Esta Generalitat se ha presentado ante el electorado catalán como si fuera una Administración gratuita, como un especie de intermediario ante instancias superiores que desaparece en el momento de tensión y, en ocasiones, como una oficina repartidora de subvenciones cuyos recursos había obtenido del cielo. Este espejismo apenas ha sido cuestionado en la campaña.
Otro gran milagro de la escena política catalana es que la oposición ha dimitido prácticamente de su función específicamente opositora. Entre los viejos complejos, sólo en parte superados, con que cargan los socialistas desde la época de la armonización autonómica y la tibieza de los liderazgos alternativos, los partidos que no forman parte de la mayoría han demostrado más conformismo que voluntad de disputar su hegemonía al pujolismo.

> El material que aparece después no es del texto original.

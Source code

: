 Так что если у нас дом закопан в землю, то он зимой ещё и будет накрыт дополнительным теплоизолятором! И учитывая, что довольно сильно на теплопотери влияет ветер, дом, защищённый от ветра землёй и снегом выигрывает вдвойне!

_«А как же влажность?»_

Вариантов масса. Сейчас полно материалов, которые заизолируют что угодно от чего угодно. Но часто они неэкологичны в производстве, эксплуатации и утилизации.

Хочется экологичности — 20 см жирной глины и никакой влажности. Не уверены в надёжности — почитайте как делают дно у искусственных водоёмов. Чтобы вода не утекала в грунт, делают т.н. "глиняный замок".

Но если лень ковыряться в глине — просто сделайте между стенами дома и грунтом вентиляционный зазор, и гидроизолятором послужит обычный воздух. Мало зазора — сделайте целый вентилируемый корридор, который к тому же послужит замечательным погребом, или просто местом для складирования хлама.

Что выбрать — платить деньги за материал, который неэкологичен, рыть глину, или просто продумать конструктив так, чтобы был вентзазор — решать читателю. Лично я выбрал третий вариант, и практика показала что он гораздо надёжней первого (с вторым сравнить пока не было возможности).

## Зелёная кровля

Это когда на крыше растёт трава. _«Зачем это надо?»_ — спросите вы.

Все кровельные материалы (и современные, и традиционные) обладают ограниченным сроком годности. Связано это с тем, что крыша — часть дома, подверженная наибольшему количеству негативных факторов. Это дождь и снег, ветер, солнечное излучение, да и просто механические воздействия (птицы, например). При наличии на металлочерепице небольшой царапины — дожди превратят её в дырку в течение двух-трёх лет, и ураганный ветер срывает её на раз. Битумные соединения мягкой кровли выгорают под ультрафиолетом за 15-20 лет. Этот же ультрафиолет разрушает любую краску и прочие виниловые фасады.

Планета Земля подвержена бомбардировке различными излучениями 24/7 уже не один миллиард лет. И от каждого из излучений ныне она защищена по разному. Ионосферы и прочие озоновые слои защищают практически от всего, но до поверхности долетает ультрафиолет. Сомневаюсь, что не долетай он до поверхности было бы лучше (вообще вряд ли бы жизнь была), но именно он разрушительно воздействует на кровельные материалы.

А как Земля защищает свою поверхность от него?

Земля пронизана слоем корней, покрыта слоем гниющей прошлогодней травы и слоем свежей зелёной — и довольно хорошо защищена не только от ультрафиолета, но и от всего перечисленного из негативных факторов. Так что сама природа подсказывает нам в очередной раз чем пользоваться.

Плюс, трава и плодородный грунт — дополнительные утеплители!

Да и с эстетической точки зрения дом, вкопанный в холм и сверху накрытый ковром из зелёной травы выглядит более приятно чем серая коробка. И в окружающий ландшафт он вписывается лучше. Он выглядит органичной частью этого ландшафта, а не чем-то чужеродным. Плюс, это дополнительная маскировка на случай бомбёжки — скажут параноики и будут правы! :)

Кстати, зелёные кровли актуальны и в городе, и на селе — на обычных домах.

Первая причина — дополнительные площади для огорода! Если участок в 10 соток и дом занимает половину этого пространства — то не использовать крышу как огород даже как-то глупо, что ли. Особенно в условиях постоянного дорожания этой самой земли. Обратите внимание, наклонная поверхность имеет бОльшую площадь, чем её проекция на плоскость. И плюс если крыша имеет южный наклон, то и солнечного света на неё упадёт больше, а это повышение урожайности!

Pero por debajo de las competencias o incompetencias se encuentra el fatal mecanismo implícito en el actual sistema de financiación: la posibilidad de gastar sin recaudar. Este mecanismo es dramáticamente perverso. Permite que el Gobierno central -independientemente de su color político en cada momento- sea quien envíe a los jóvenes al servicio militar, recaude impuestos y fustigue con más o menos saña a los defraudadores, y que los Gobiernos autónomos -no sólo el catalán- inauguren piscinas, escuelas y variantes de carreteras.
Desde esta lógica tiene sentido que precisamente los aspectos más críticos de la Administración nacionalista conservadora hayan sido los relativos al dinero público: la alegría en las subvenciones y la inanidad en su control, los enormes costes financieros (Cataluña es ahora mismo la más endeudada de las 17 comunidades autónomas) y la aparición de escándalos bochornosos -como el del director general encargado de las ayudas para combatir la pobreza que simultanea ilegalmente su cargo y sueldo con el cobro de la pensión de jubilación- son muestras de una incuria considerable. Pero la gravedad de la misma no es suficientemente percibida por la ciudadanía. ¿Por qué? Porque no considera que estos recursos sean dinero propio, sino que se arañan de un presupuesto de goma, supuestamente extensible, por la vía política de echar un pulso con Madrid. Hasta que los ciudadanos de las comunidades autónomas no se consideren contribuyentes de las mismas no se acabará la perversidad del sistema.
Para lograr esta conciencia no sería necesario reformar la Constitución o el estatuto, sino simplemente el concepto por el que las autonomías ingresan la mayor parte de sus recursos y que en los impresos del impuesto sobre la renta, por ejemplo, figure un porcentaje y una cantidad absoluta que constituya la contribución a la respectiva Administración autónoma. Un planteamiento de este tipo exige del Gobierno del Estado enfrentarse a no pocas resistencias administrativas de tipo centralista. Pero no avanzar en el sentido citado equivale a apostar por la extensión a las 17 autonomías, a más corto o más largo plazo, del esquema de Gobiernos irresponsables y de tensiones hacendísticas que acabarán colapsando la elaboración de los presupuestos, por definición agotables. Lo que haría seguramente inviable la misma idea del Estado. Y, en consecuencia, también del Estado de las autonomías.